Wednesday, September 12, 2012

I really should have posted this yesterday...

Yesterday was a big day for this country. It is a traumatic day for a lot of this country. It is a day of mourning, a day of remembrance, a humbling day. 

I am not going to write a post about 9/11. Well, I am sort of going to write a post about 9/11. This post is totally about 9/11.

Tini posted on Facebook, and I quote, 

"As I read everyone's status updates today, I realize something. Either none of these people really felt the way they're saying when the towers fell, or, the more likely option, I'm just a bad American. I remember being angry that footage of the attacks was monopolizing the air time on like, every channel. I realize that now I would respond differently, that I would recognize the profound impact the attacks would have my country and my people. However, at the time, I just wanted to veg out in front of my favorite after school specials. I'm just being real here."

I don't fault what he said. He was being honest. I believe he was 11 when it happened, so obviously his response is not going to be the same as someone like me, who was days from turning 20. I was an adult. An adult who was devastated and terrified. 

What was also shocking was that most of the responses he got (from his peers...who are his age) were equally indifferent to the day. 

It is surreal to me that someone a mere 9 or so years younger than me can have such a different impression. When we are together, a part of me feels older, yes, but it's not like we don't have a blast. It's not like he isn't a close friend of mine. It is strange that the experience of 9/11 is such a different one. I just assume everyone is as affected as I was. It is strange that this particular day is the first time I have really felt the age in our friendship.

I remember thinking it wasn't real. I remember tears streaming down my face as I watched the second plane hit. I remember being scared to stay in the city and driving to my parents house 30 miles away. I remember watching Air Force One fly over their house. 

Our country was under attack. And it was horrifying. I don't support war. I probably never will, even though I logically understand the reason for it. I don't have an alternative solution, I just don't like violence as a means to end violence. But, on that day, I felt cornered and vulnerable and if someone said, this will never happen again if we go to war, I am not sure I wouldn't have jumped on that band wagon. I would have regretted it, but that day made me feel like nothing I have ever experienced before or after. 

Someone compared it to Columbine and I disagreed. That was teenage boys. This was a terrorist group attacking us. Who knows how many educated adult males willing to die to to bring down our country. To kill our citizens. 

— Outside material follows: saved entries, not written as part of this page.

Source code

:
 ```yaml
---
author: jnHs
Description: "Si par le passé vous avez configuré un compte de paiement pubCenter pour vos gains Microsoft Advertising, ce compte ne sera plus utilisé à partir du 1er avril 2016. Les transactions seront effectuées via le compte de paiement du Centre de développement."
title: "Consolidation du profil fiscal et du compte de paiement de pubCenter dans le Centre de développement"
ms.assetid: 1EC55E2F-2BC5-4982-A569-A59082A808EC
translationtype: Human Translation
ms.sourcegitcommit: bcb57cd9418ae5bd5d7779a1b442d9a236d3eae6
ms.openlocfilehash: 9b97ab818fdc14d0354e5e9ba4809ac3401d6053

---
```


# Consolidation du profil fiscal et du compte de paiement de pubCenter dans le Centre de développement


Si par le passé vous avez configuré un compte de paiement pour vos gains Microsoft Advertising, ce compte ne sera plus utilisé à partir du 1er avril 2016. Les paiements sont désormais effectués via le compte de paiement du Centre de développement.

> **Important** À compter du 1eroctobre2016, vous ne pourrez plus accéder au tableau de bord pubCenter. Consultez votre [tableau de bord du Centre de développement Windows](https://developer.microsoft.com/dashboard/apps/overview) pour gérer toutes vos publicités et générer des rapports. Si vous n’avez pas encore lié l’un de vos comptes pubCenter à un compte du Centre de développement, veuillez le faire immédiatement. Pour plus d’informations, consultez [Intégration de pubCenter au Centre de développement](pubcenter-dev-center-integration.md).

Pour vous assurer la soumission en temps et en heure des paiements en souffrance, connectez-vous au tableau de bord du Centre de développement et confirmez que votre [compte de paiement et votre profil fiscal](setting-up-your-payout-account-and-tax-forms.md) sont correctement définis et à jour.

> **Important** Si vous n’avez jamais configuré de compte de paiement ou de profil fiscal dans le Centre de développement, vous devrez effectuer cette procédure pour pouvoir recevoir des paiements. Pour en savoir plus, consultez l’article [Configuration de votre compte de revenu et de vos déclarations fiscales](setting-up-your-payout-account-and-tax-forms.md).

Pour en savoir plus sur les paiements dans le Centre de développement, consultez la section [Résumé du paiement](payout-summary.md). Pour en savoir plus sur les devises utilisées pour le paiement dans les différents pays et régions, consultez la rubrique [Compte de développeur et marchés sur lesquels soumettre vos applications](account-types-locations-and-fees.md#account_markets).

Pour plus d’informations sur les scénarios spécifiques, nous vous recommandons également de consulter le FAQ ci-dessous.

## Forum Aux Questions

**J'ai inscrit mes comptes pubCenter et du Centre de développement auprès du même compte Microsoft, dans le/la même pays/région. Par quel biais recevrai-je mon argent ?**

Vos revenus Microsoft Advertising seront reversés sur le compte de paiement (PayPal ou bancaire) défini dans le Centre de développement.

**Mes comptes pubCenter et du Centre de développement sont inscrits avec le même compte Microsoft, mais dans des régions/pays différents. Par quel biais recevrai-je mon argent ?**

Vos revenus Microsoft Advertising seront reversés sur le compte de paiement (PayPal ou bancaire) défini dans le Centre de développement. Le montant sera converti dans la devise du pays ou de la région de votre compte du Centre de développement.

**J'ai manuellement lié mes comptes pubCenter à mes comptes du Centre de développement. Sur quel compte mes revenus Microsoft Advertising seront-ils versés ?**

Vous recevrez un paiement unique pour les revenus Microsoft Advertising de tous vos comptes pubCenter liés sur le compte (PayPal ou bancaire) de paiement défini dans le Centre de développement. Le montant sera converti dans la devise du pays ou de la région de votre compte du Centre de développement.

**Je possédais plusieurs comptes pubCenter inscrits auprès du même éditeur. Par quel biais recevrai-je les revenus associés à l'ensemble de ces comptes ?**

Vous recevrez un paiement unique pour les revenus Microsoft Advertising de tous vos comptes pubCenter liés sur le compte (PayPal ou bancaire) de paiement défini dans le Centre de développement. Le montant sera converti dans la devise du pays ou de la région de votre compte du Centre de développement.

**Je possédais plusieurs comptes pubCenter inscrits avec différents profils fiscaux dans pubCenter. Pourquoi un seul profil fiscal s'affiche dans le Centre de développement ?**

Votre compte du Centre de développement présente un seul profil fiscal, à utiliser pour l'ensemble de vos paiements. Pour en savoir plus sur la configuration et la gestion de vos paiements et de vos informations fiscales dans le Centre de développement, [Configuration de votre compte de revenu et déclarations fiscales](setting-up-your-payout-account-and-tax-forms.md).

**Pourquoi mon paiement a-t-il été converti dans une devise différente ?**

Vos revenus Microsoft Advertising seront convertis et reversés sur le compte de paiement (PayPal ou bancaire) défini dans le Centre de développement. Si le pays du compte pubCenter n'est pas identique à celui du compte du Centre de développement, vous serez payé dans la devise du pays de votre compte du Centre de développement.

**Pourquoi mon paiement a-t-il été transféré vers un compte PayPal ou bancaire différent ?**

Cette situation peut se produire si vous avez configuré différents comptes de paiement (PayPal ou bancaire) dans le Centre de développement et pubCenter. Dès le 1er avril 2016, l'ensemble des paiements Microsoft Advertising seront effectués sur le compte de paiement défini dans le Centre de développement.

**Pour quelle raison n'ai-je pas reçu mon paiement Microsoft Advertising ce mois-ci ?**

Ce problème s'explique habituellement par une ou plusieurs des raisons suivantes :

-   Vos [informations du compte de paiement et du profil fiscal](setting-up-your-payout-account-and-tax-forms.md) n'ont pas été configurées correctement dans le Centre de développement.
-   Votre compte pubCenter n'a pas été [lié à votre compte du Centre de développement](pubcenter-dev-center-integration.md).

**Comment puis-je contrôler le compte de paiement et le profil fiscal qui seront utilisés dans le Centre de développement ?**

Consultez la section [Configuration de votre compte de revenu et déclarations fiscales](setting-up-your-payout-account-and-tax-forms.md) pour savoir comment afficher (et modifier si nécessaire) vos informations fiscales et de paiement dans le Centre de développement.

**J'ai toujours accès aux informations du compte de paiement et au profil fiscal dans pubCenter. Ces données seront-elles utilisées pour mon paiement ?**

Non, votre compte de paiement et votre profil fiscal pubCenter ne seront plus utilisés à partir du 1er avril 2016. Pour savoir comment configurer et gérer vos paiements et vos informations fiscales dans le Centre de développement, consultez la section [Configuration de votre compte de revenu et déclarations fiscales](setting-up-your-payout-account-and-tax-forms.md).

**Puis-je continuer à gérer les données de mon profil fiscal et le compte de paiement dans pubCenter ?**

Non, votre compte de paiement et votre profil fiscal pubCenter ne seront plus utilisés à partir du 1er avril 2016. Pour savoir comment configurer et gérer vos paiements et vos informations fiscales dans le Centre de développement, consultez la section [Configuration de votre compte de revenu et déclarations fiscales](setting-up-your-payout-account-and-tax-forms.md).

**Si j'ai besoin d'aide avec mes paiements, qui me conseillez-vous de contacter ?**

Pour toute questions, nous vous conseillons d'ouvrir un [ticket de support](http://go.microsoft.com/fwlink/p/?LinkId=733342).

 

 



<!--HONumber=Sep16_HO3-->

The man who killed Osama bin Laden was interviewed on 60 minutes this week. He was humble and respectful, but the story of finding him, of killing him, left me with chills. It was closure. And as much as I abhor violence, this was a justified end. 

(Yes, the conspiratorial theorist in me doesn't believe a word of it, but the hopeful me wants it all to be true.)

It blows my mind that people I am friends with have little emotional ties to this day. It blows my mind that my children will read about it in history books and never really understand it. 

I suppose my mother feels the same way about the JFK assassination. And generations before about tragedies that happened in their lifetimes. 

I will never, ever forget the feeling of that day. Or how surreal it felt, 11 years later, to find out that not everyone feels the same.


Rachael Heiner said...

I have a son who is 6 years old, and I know he has no idea of the significance of September 11. I read another post a couple of days ago where a woman was talking about teaching her children about what happened from a young age (4 or 5). I don't think that's useful or necessary personally. I agree with you that it could be comparable to JFK or even to people who lived through the bombings of Hiroshima & Nagosaki - even as US Citizens, if something like that happened while I was alive I'd be sick and devastated. I did not post about September 11. I didn't post on Facebook or my blog, and I largely avoided any coverage of it. I'm having a hard year, and for me that's an emotional strain I just can't handle.

J o s e y said...

Wow. Weird. 9/11 was/is such a powerful moment in time for me. Crazy to think that it's probably not that way for my youngest siblings (they were 10 and 12 at the time). Weird.